Line 3: Replace maps_data_path with the folder containing the modeled surfaces (e.g., PfPR2-10 mean, lower, or upper).
Line 4: Replace worldpop_rast_path with the folder containing the corresponding population rasters (e.g., WorldPop).
Line 5: Provide the shapefile object shp_file defining the administrative boundaries for aggregation.
Line 6: Adjust the id_cols if your shapefile uses different column names or administrative levels.
Lines 7–8: Update the value_pattern and pop_pattern if your raster files use different extensions (e.g., .tiff, .tif).
Line 9: Set value_layer_to_process to the appropriate layer index if your rasters contain multiple bands.
Line 10: Change stat_type = "mean" to "median" or "both" if you require different summary statistics.
Lines 31–40: Adjust the dplyr::select() statement to rename or include additional fields (e.g., rename lower/upper columns before merge if needed).
Line 43: Add or adjust sorting order depending on your desired output structure.

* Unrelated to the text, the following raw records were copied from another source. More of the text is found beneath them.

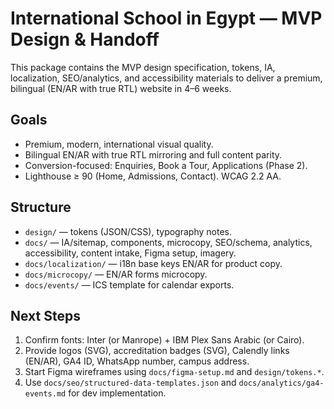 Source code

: # International School in Egypt — MVP Design & Handoff

This package contains the MVP design specification, tokens, IA, localization, SEO/analytics, and accessibility materials to deliver a premium, bilingual (EN/AR with true RTL) website in 4–6 weeks.

## Goals
- Premium, modern, international visual quality.
- Bilingual EN/AR with true RTL mirroring and full content parity.
- Conversion-focused: Enquiries, Book a Tour, Applications (Phase 2).
- Lighthouse ≥ 90 (Home, Admissions, Contact). WCAG 2.2 AA.

## Structure
- `design/` — tokens (JSON/CSS), typography notes.
- `docs/` — IA/sitemap, components, microcopy, SEO/schema, analytics, accessibility, content intake, Figma setup, imagery.
- `docs/localization/` — i18n base keys EN/AR for product copy.
- `docs/microcopy/` — EN/AR forms microcopy.
- `docs/events/` — ICS template for calendar exports.

## Next Steps
1) Confirm fonts: Inter (or Manrope) + IBM Plex Sans Arabic (or Cairo).
2) Provide logos (SVG), accreditation badges (SVG), Calendly links (EN/AR), GA4 ID, WhatsApp number, campus address.
3) Start Figma wireframes using `docs/figma-setup.md` and `design/tokens.*`.
4) Use `docs/seo/structured-data-templates.json` and `docs/analytics/ga4-events.md` for dev implementation.
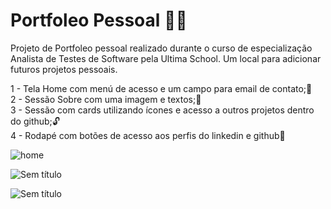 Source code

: # Portfoleo Pessoal 👨‍🎓

Projeto de Portfoleo pessoal realizado durante o curso de especialização Analista de Testes de Software
pela Ultima School.
Um local para adicionar futuros projetos pessoais.

1 - Tela Home com menú de acesso e um campo para email de contato;📩<br>
2 - Sessão Sobre com uma imagem e textos;📸<br>
3 - Sessão com cards utilizando ícones e acesso a outros projetos dentro do github;🔓<br>
4 - Rodapé com botões de acesso aos perfis do linkedin e github🎯<br>

![home](https://user-images.githubusercontent.com/28484134/211421185-44bcfbc6-5d89-4e5c-baaa-b1e05fbe3d52.jpg)<br>

![Sem título](https://user-images.githubusercontent.com/28484134/217352664-32722f26-b7b9-4a2a-ae5a-f7fe095b4c4e.jpg)<br>

![Sem título](https://user-images.githubusercontent.com/28484134/217353004-a5306c4b-919a-4d1b-a731-fa0af84c33e8.jpg)<br>
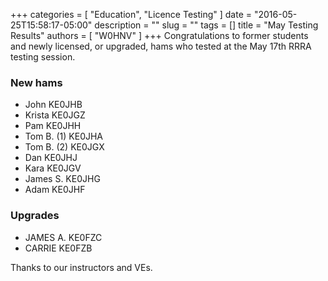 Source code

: +++
categories = [ "Education", "Licence Testing" ]
date = "2016-05-25T15:58:17-05:00"
description = ""
slug = ""
tags = []
title = "May Testing Results"
authors = [ "W0HNV" ]
+++
Congratulations to former students and newly licensed, or upgraded, hams who
tested at the May 17th RRRA testing session.

### New hams
* John KE0JHB
* Krista KE0JGZ
* Pam KE0JHH
* Tom B. (1) KE0JHA
* Tom B. (2) KE0JGX
* Dan KE0JHJ
* Kara KE0JGV
* James S. KE0JHG
* Adam KE0JHF

### Upgrades
* JAMES A. KE0FZC
* CARRIE KE0FZB

Thanks to our instructors and VEs.
<!--more-->
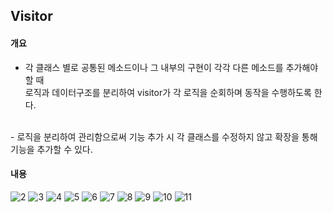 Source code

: ## Visitor

#### 개요

- 각 클래스 별로 공통된 메소드이나 그 내부의 구현이 각각 다른 메소드를 추가해야할 때  
  로직과 데이터구조를 분리하여 visitor가 각 로직을 순회하며 동작을 수행하도록 한다.
<br/>
- 로직을 분리하여 관리함으로써 기능 추가 시 각 클래스를 수정하지 않고 확장을 통해 기능을 추가할 수 있다.


#### 내용

![2](/assets/2.png)
![3](/assets/3.png)
![4](/assets/4.png)
![5](/assets/5.png)
![6](/assets/6.png)
![7](/assets/7.png)
![8](/assets/8.png)
![9](/assets/9.png)
![10](/assets/10.png)
![11](/assets/11.png)
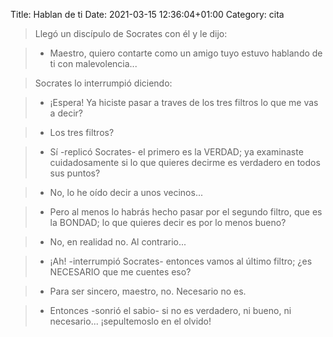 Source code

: Title: Hablan de ti
Date: 2021-03-15 12:36:04+01:00
Category: cita


> Llegó un discípulo de Socrates con él y le dijo:
                       
> - Maestro, quiero contarte como un amigo tuyo estuvo hablando de ti con 
  malevolencia...
                       
> Socrates lo interrumpió diciendo:

> - ¡Espera! Ya hiciste pasar a traves de los tres filtros lo que me vas a decir?

> - Los tres filtros?

> - Sí -replicó Socrates- el primero es la VERDAD; 
> ya examinaste cuidadosamente si lo que quieres
>   decirme es verdadero en todos sus puntos?
    
> - No, lo he oído decir a unos vecinos...
    
> - Pero al menos lo habrás hecho pasar por el segundo
>   filtro, que es la BONDAD; lo que quieres decir es
>   por lo menos bueno?
    
> - No, en realidad no. Al contrario...
     
> - ¡Ah! -interrumpió Socrates- entonces vamos al último
>   filtro; ¿es NECESARIO que me cuentes eso?
                        
> - Para ser sincero, maestro, no. Necesario no es.
                      
> - Entonces -sonrió el sabio- si no es verdadero, ni
>   bueno, ni necesario... ¡sepultemoslo en el olvido!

Once configured for all other steps, run the code to generate population-weighted estimates for the provided surfaces across your defined administrative zones.

After running the batch process, you obtain population-weighted estimates for your indicator, such as PfPR2-10. These reflect the average risk experienced by people, not just the geographic area. This is done by applying the population raster as a weight during extraction, ensuring that populated areas contribute more to the result than uninhabited areas. The sntutils::process_weighted_raster_collection() function uses exactextractr::exact_extract() internally to handle this, applying both population weighting and partial coverage adjustments to ensure the calculation is spatially accurate.

Understanding Population-Weighted Aggregation Logic

The sntutils::process_weighted_raster_collection() function uses exactextractr::exact_extract() to perform the extraction. This function applies population weighting while also accounting for partial cell coverage along admin boundaries.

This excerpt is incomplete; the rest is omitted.